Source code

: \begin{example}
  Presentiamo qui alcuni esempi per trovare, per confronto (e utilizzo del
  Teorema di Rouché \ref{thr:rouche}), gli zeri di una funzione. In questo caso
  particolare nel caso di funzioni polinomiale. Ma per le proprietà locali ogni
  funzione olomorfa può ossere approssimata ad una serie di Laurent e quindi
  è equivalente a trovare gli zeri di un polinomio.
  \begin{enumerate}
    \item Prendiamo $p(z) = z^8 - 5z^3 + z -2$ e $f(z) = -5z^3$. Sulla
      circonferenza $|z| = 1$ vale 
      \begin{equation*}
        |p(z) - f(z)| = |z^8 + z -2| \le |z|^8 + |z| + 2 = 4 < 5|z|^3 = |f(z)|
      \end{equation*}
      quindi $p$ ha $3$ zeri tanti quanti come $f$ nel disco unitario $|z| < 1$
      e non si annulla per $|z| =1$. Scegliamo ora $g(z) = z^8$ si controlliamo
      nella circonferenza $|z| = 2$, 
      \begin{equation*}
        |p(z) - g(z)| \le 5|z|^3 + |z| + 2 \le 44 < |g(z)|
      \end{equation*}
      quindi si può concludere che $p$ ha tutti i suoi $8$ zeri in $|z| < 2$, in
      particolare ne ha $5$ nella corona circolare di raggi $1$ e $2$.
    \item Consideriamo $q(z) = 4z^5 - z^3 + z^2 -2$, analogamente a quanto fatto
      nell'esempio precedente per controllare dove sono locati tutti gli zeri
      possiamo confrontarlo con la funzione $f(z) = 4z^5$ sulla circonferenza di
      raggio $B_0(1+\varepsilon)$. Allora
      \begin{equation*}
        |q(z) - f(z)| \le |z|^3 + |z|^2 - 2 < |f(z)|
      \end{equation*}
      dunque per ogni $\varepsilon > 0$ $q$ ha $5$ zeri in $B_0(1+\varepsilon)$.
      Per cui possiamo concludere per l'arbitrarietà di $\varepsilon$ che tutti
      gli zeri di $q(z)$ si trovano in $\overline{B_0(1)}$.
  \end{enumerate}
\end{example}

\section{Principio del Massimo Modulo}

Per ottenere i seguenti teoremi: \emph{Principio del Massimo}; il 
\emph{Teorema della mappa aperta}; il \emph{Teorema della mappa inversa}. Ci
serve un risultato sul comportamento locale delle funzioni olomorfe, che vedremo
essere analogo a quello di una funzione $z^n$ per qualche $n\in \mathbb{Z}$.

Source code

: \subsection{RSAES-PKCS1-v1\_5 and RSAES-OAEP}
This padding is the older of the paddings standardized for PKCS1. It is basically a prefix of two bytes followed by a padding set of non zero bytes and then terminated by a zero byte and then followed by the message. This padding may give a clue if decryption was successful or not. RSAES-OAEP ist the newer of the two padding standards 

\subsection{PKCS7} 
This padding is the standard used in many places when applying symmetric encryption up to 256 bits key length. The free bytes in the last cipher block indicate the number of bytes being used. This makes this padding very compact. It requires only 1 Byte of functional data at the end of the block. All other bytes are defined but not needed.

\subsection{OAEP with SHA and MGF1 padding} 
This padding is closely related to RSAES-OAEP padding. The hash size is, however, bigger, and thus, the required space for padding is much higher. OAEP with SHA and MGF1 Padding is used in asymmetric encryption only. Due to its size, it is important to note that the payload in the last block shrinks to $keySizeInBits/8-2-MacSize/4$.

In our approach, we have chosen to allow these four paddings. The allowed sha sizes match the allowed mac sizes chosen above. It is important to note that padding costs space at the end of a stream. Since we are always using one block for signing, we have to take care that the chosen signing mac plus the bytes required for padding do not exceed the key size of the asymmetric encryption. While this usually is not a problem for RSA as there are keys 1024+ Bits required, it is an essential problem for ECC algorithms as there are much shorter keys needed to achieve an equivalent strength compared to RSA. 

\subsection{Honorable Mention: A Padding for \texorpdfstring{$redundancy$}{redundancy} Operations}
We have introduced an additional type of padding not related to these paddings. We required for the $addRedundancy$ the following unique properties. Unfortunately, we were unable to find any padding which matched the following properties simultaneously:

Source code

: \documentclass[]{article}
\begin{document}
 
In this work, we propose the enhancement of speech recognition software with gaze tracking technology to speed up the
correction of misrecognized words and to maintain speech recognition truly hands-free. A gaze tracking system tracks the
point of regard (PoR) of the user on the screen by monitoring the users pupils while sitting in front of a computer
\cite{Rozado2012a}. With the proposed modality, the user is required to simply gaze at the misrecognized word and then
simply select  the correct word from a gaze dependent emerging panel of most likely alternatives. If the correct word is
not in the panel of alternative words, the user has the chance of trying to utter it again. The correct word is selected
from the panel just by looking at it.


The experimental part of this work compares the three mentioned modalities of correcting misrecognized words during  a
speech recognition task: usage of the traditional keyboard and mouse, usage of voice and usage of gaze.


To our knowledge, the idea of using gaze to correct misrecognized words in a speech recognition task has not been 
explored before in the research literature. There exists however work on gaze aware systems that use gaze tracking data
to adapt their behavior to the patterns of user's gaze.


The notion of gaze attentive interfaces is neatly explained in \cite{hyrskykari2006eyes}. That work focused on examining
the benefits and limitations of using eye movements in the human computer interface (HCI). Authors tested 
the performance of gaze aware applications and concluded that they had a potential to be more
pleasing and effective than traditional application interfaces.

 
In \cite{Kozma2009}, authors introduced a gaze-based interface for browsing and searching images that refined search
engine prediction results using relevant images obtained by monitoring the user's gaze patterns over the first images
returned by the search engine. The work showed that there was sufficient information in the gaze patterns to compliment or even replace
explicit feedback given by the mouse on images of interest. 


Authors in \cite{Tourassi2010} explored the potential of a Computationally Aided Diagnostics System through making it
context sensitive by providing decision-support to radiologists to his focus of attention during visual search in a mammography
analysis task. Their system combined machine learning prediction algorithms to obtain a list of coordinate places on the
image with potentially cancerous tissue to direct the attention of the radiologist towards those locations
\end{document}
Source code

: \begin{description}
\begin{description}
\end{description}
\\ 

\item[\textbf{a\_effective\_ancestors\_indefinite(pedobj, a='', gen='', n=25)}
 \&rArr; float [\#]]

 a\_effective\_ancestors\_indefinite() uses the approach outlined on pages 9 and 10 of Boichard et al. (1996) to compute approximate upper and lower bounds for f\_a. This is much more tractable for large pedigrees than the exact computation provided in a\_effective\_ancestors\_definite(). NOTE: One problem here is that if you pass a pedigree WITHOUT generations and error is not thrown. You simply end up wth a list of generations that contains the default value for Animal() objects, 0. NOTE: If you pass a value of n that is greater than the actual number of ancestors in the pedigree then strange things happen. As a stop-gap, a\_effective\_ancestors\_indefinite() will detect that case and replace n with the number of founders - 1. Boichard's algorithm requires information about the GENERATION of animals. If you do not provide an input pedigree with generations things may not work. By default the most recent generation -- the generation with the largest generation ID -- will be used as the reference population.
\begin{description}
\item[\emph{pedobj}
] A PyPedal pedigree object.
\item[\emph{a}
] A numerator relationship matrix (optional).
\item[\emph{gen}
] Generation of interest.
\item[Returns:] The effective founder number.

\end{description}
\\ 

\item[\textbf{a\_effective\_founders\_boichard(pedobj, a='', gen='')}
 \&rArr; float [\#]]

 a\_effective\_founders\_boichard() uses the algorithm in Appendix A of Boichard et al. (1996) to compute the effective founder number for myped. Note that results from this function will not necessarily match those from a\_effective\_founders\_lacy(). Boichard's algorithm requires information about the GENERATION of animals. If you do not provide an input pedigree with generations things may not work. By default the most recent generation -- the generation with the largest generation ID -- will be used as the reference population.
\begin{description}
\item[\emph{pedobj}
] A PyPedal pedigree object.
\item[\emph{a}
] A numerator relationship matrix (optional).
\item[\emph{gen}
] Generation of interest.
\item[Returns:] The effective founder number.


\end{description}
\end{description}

= = = = =

Every line of the material should come back unchanged.

Source code

: \begin{example}
  Presentiamo qui alcuni esempi per trovare, per confronto (e utilizzo del
  Teorema di Rouché \ref{thr:rouche}), gli zeri di una funzione. In questo caso
  particolare nel caso di funzioni polinomiale. Ma per le proprietà locali ogni
  funzione olomorfa può ossere approssimata ad una serie di Laurent e quindi
  è equivalente a trovare gli zeri di un polinomio.
  \begin{enumerate}
    \item Prendiamo $p(z) = z^8 - 5z^3 + z -2$ e $f(z) = -5z^3$. Sulla
      circonferenza $|z| = 1$ vale 
      \begin{equation*}
        |p(z) - f(z)| = |z^8 + z -2| \le |z|^8 + |z| + 2 = 4 < 5|z|^3 = |f(z)|
      \end{equation*}
      quindi $p$ ha $3$ zeri tanti quanti come $f$ nel disco unitario $|z| < 1$
      e non si annulla per $|z| =1$. Scegliamo ora $g(z) = z^8$ si controlliamo
      nella circonferenza $|z| = 2$, 
      \begin{equation*}
        |p(z) - g(z)| \le 5|z|^3 + |z| + 2 \le 44 < |g(z)|
      \end{equation*}
      quindi si può concludere che $p$ ha tutti i suoi $8$ zeri in $|z| < 2$, in
      particolare ne ha $5$ nella corona circolare di raggi $1$ e $2$.
    \item Consideriamo $q(z) = 4z^5 - z^3 + z^2 -2$, analogamente a quanto fatto
      nell'esempio precedente per controllare dove sono locati tutti gli zeri
      possiamo confrontarlo con la funzione $f(z) = 4z^5$ sulla circonferenza di
      raggio $B_0(1+\varepsilon)$. Allora
      \begin{equation*}
        |q(z) - f(z)| \le |z|^3 + |z|^2 - 2 < |f(z)|
      \end{equation*}
      dunque per ogni $\varepsilon > 0$ $q$ ha $5$ zeri in $B_0(1+\varepsilon)$.
      Per cui possiamo concludere per l'arbitrarietà di $\varepsilon$ che tutti
      gli zeri di $q(z)$ si trovano in $\overline{B_0(1)}$.
  \end{enumerate}
\end{example}

\section{Principio del Massimo Modulo}

Per ottenere i seguenti teoremi: \emph{Principio del Massimo}; il 
\emph{Teorema della mappa aperta}; il \emph{Teorema della mappa inversa}. Ci
serve un risultato sul comportamento locale delle funzioni olomorfe, che vedremo
essere analogo a quello di una funzione $z^n$ per qualche $n\in \mathbb{Z}$.

Source code

: \subsection{RSAES-PKCS1-v1\_5 and RSAES-OAEP}
This padding is the older of the paddings standardized for PKCS1. It is basically a prefix of two bytes followed by a padding set of non zero bytes and then terminated by a zero byte and then followed by the message. This padding may give a clue if decryption was successful or not. RSAES-OAEP ist the newer of the two padding standards 

\subsection{PKCS7} 
This padding is the standard used in many places when applying symmetric encryption up to 256 bits key length. The free bytes in the last cipher block indicate the number of bytes being used. This makes this padding very compact. It requires only 1 Byte of functional data at the end of the block. All other bytes are defined but not needed.

\subsection{OAEP with SHA and MGF1 padding} 
This padding is closely related to RSAES-OAEP padding. The hash size is, however, bigger, and thus, the required space for padding is much higher. OAEP with SHA and MGF1 Padding is used in asymmetric encryption only. Due to its size, it is important to note that the payload in the last block shrinks to $keySizeInBits/8-2-MacSize/4$.

In our approach, we have chosen to allow these four paddings. The allowed sha sizes match the allowed mac sizes chosen above. It is important to note that padding costs space at the end of a stream. Since we are always using one block for signing, we have to take care that the chosen signing mac plus the bytes required for padding do not exceed the key size of the asymmetric encryption. While this usually is not a problem for RSA as there are keys 1024+ Bits required, it is an essential problem for ECC algorithms as there are much shorter keys needed to achieve an equivalent strength compared to RSA. 

\subsection{Honorable Mention: A Padding for \texorpdfstring{$redundancy$}{redundancy} Operations}
We have introduced an additional type of padding not related to these paddings. We required for the $addRedundancy$ the following unique properties. Unfortunately, we were unable to find any padding which matched the following properties simultaneously:

Source code

: \documentclass[]{article}
\begin{document}
 
In this work, we propose the enhancement of speech recognition software with gaze tracking technology to speed up the
correction of misrecognized words and to maintain speech recognition truly hands-free. A gaze tracking system tracks the
point of regard (PoR) of the user on the screen by monitoring the users pupils while sitting in front of a computer
\cite{Rozado2012a}. With the proposed modality, the user is required to simply gaze at the misrecognized word and then
simply select  the correct word from a gaze dependent emerging panel of most likely alternatives. If the correct word is
not in the panel of alternative words, the user has the chance of trying to utter it again. The correct word is selected
from the panel just by looking at it.


The experimental part of this work compares the three mentioned modalities of correcting misrecognized words during  a
speech recognition task: usage of the traditional keyboard and mouse, usage of voice and usage of gaze.


To our knowledge, the idea of using gaze to correct misrecognized words in a speech recognition task has not been 
explored before in the research literature. There exists however work on gaze aware systems that use gaze tracking data
to adapt their behavior to the patterns of user's gaze.


The notion of gaze attentive interfaces is neatly explained in \cite{hyrskykari2006eyes}. That work focused on examining
the benefits and limitations of using eye movements in the human computer interface (HCI). Authors tested 
the performance of gaze aware applications and concluded that they had a potential to be more
pleasing and effective than traditional application interfaces.

 
In \cite{Kozma2009}, authors introduced a gaze-based interface for browsing and searching images that refined search
engine prediction results using relevant images obtained by monitoring the user's gaze patterns over the first images
returned by the search engine. The work showed that there was sufficient information in the gaze patterns to compliment or even replace
explicit feedback given by the mouse on images of interest. 


Authors in \cite{Tourassi2010} explored the potential of a Computationally Aided Diagnostics System through making it
context sensitive by providing decision-support to radiologists to his focus of attention during visual search in a mammography
analysis task. Their system combined machine learning prediction algorithms to obtain a list of coordinate places on the
image with potentially cancerous tissue to direct the attention of the radiologist towards those locations
\end{document}
Source code

: \begin{description}
\begin{description}
\end{description}
\\ 

\item[\textbf{a\_effective\_ancestors\_indefinite(pedobj, a='', gen='', n=25)}
 \&rArr; float [\#]]

 a\_effective\_ancestors\_indefinite() uses the approach outlined on pages 9 and 10 of Boichard et al. (1996) to compute approximate upper and lower bounds for f\_a. This is much more tractable for large pedigrees than the exact computation provided in a\_effective\_ancestors\_definite(). NOTE: One problem here is that if you pass a pedigree WITHOUT generations and error is not thrown. You simply end up wth a list of generations that contains the default value for Animal() objects, 0. NOTE: If you pass a value of n that is greater than the actual number of ancestors in the pedigree then strange things happen. As a stop-gap, a\_effective\_ancestors\_indefinite() will detect that case and replace n with the number of founders - 1. Boichard's algorithm requires information about the GENERATION of animals. If you do not provide an input pedigree with generations things may not work. By default the most recent generation -- the generation with the largest generation ID -- will be used as the reference population.
\begin{description}
\item[\emph{pedobj}
] A PyPedal pedigree object.
\item[\emph{a}
] A numerator relationship matrix (optional).
\item[\emph{gen}
] Generation of interest.
\item[Returns:] The effective founder number.

\end{description}
\\ 

\item[\textbf{a\_effective\_founders\_boichard(pedobj, a='', gen='')}
 \&rArr; float [\#]]

 a\_effective\_founders\_boichard() uses the algorithm in Appendix A of Boichard et al. (1996) to compute the effective founder number for myped. Note that results from this function will not necessarily match those from a\_effective\_founders\_lacy(). Boichard's algorithm requires information about the GENERATION of animals. If you do not provide an input pedigree with generations things may not work. By default the most recent generation -- the generation with the largest generation ID -- will be used as the reference population.
\begin{description}
\item[\emph{pedobj}
] A PyPedal pedigree object.
\item[\emph{a}
] A numerator relationship matrix (optional).
\item[\emph{gen}
] Generation of interest.
\item[Returns:] The effective founder number.


\end{description}
\end{description}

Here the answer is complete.